Em novo discurso em cadeia de rádio e televisão, na semana passada,
Dilma retomou os pactos apresentados em junho e pediu a participação dos
trabalhadores na discussão da reforma política. “Sem uma reforma
política profunda, que modifique as práticas políticas no nosso país,
não teremos condições de construir a sociedade do futuro que todos
almejamos. Estou fazendo e farei tudo que estiver ao meu alcance para
tornar isso uma realidade”, afirmou.
No Encontro Nacional do PT, uma votação sobre os pré-requisitos para
as alianças nas eleições deste ano mostrou a força do Constituinte. Mais
de 221 delegados do PT votaram para que o apoio à Constituinte
Exclusiva fosse um fator determinante para as alianças. A proposta foi
rejeitada por 286, mas demonstrou disposição de setores do partido de
dar prioridade à Constituinte, mesmo sob o risco de romper a aliança com
PMDB nas eleições.
“O engajamento do PT na campanha foi reafirmado no encontro e consta
no texto-base que foi aprovado. O tema sacudiu o plenário e teremos um
maior engajamento do conjunto do partido”, afirma o deputado federal
Renato Simões (PT).
Perspectivas
A campanha vislumbra colocar a bandeira da Constituinte do sistema
político como saída para resolver o conjunto das demandas da sociedade
brasileira, especialmente se houver um quadro de explosão de protestos
de massa no país. “O desafio principal é atingir a juventude não
organizada que esteve fortemente presente nas manifestações de junho de
2013”, coloca Gebrim.
Para o escritor e historiador Lincoln Secco, professor do
Departamento de História da Universidade de São Paulo, apenas uma
Constituinte pode responder os anseios do movimento de rua de junho. “Só
uma assembleia constituinte exclusiva poderia canalizar protestos tão
difusos quanto os de junho. Havia uma pauta ampla e contraditória. Por
isso, o problema central passou a ser a incapacidade do sistema político
absorver e solucionar os conflitos que explodiram. De um lado,
demandas de direita e de outro de esquerda, mas ambas fora das
preocupações dos governos e dos partidos”, acredita.
No entanto, ele avalia como uma “incógnita” o estouro de novos
protestos de massas neste ano. “Desta vez tanto a esquerda institucional
que está no poder quanto os aparelhos repressivos que ela mal controla
estão vacinados.
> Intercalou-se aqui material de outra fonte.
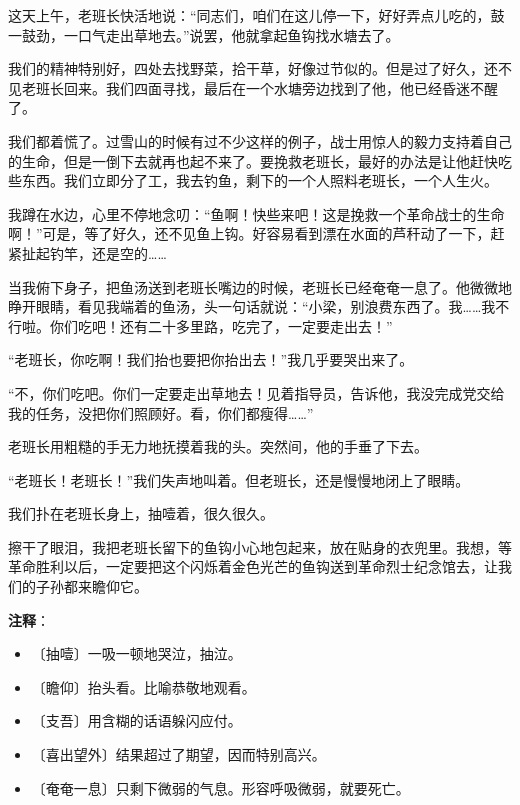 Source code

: \documentclass[12pt,UTF-8,openany]{ctexbook}
\begin{document}
\begin{Large}
    这天上午，老班长快活地说：“同志们，咱们在这儿停一下，好好弄点儿吃的，鼓一鼓劲，一口气走出草地去。”说罢，他就拿起鱼钩找水塘去了。
    
    我们的精神特别好，四处去找野菜，拾干草，好像过节似的。但是过了好久，还不见老班长回来。我们四面寻找，最后在一个水塘旁边找到了他，他已经昏迷不醒了。
    
    我们都着慌了。过雪山的时候有过不少这样的例子，战士用惊人的毅力支持着自己的生命，但是一倒下去就再也起不来了。要挽救老班长，最好的办法是让他赶快吃些东西。我们立即分了工，我去钓鱼，剩下的一个人照料老班长，一个人生火。
    
    我蹲在水边，心里不停地念叨：“鱼啊！快些来吧！这是挽救一个革命战士的生命啊！”可是，等了好久，还不见鱼上钩。好容易看到漂在水面的芦秆动了一下，赶紧扯起钓竿，还是空的……
    
    当我俯下身子，把鱼汤送到老班长嘴边的时候，老班长已经奄奄一息了。他微微地睁开眼睛，看见我端着的鱼汤，头一句话就说：“小梁，别浪费东西了。我……我不行啦。你们吃吧！还有二十多里路，吃完了，一定要走出去！”
    
    “老班长，你吃啊！我们抬也要把你抬出去！”我几乎要哭出来了。
    
    “不，你们吃吧。你们一定要走出草地去！见着指导员，告诉他，我没完成党交给我的任务，没把你们照顾好。看，你们都瘦得……”
    
    老班长用粗糙的手无力地抚摸着我的头。突然间，他的手垂了下去。
    
    “老班长！老班长！”我们失声地叫着。但老班长，还是慢慢地闭上了眼睛。
    
    我们扑在老班长身上，抽噎着，很久很久。
    
    擦干了眼泪，我把老班长留下的鱼钩小心地包起来，放在贴身的衣兜里。我想，等革命胜利以后，一定要把这个闪烁着金色光芒的鱼钩送到革命烈士纪念馆去，让我们的子孙都来瞻仰它。
    
\end{Large}


\newpage

\textbf{注释}：

\vspace{-1em}

\begin{itemize}
    \setlength\itemsep{-0.2em}
    \item 〔抽噎〕一吸一顿地哭泣，抽泣。
    \item 〔瞻仰〕抬头看。比喻恭敬地观看。
    \item 〔支吾〕用含糊的话语躲闪应付。
    \item 〔喜出望外〕结果超过了期望，因而特别高兴。
    \item 〔奄奄一息〕只剩下微弱的气息。形容呼吸微弱，就要死亡。
\end{itemize}
\end{document}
Na segunda vez é sempre diferente. Felizmente, talvez
não haja tempo do congresso promulgar a horrível lei antiterrorismo”,
afirma.
Para Gebrim, existe um clima de insatisfação com a Copa pelos gastos
considerados exagerados, que tem mexido com o imaginário popular,
especialmente com a ação de uma parte da mídia. “Atos ocorrerão, terão
grande visibilidade inclusive da mídia internacional. Se esses atos
massificarão é algo que depende do acaso, por exemplo, de uma possível
repressão, vítimas que despertem a solidariedade. Qualquer prognóstico
sobre a dimensão dos atos, neste momento, é precipitada”, pontua.
Com o fortalecimento da proposta da Constituinte e o ensaio de uma
reação política do governo e do PT, tendências da esquerda petista
promovem um ato em defesa da convocação de uma Assembleia Constituinte
Exclusiva e Soberana para o Sistema Político neste sábado em São Paulo.
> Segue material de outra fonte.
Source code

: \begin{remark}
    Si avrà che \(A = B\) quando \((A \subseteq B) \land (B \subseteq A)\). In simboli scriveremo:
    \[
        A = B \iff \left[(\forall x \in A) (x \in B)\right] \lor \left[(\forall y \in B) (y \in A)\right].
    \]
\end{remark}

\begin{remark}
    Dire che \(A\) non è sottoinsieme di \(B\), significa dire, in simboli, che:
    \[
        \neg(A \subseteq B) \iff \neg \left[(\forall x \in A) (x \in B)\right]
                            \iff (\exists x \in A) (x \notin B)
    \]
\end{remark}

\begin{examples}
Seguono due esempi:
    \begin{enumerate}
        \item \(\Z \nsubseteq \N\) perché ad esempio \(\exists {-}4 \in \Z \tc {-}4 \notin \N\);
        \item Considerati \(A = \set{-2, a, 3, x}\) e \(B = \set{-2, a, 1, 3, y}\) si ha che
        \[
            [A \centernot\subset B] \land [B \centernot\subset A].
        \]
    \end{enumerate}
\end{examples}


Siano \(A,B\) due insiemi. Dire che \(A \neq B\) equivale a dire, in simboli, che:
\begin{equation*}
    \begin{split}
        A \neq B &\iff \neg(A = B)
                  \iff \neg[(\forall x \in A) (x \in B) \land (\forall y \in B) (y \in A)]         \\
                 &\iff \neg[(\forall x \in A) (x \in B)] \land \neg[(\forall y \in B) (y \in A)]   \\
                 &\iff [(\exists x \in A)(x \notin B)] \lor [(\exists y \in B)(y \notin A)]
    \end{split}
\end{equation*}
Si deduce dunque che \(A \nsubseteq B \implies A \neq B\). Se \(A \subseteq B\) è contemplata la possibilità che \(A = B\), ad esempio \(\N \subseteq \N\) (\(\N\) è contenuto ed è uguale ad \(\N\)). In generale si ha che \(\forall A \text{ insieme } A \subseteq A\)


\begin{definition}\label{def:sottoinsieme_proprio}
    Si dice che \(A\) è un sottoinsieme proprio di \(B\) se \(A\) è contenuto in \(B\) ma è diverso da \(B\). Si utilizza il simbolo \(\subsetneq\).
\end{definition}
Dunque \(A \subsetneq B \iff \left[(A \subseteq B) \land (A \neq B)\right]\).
“Chega desse Congresso balcão de negócios. O Supremo Tribunal
Federal prova a cada dia que está a serviço das elites. Essas
instituições não nos representam. No Plebiscito Popular de setembro,
exigiremos uma Constituinte Exclusiva e Soberana que faça a reforma
política, para abrir caminho às aspirações populares. Não há outro
meio!”, diz o manifesto de convocação do ato, que reúne assinaturas de
petistas e apoiadores que atuam como parlamentares, dirigentes de
movimentos sociais, na universidade e militantes de base. Será que o PT
está retomando a iniciativa política e se engajará nessa campanha?
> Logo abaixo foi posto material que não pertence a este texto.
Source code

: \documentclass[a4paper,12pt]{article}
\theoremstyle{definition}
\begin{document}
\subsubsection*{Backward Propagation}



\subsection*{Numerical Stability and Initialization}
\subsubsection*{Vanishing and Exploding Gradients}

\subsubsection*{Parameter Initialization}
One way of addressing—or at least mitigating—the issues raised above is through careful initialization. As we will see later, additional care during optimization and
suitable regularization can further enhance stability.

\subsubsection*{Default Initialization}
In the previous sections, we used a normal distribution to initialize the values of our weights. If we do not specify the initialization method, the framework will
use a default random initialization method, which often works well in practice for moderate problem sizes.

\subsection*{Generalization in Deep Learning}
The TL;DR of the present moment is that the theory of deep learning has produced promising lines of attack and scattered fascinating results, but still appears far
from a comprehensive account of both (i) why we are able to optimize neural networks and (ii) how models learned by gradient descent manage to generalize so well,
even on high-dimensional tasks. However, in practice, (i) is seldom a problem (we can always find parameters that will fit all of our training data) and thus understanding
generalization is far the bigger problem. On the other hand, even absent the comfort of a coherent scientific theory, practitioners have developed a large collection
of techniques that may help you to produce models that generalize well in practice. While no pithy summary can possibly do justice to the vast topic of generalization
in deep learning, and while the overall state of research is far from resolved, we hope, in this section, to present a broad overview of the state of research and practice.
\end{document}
Segundo Renato Simões, o partido tem uma estrutura organizativa
grande e lenta, mas a campanha começa a entrar na pauta dos diretórios
municipais e zonais, o que dará uma grande capilaridade aos comitẽs. “O
plebiscito pela Constituinte é a única campanha com um eixo de massa que
o PT pode se engajar”, afirma.
“A campanha pela Constituinte é um balão de ensaio necessário. Se der
certo, a maioria do PT entra. Senão, fica restrito à esquerda petista.
Foi exatamente assim na campanha do impeachment de 1992. Mas lá o PT era
oposição e foi mais fácil radicalizar”, avalia Secco, que é filiado ao
partido e autor do livro “A História do PT”.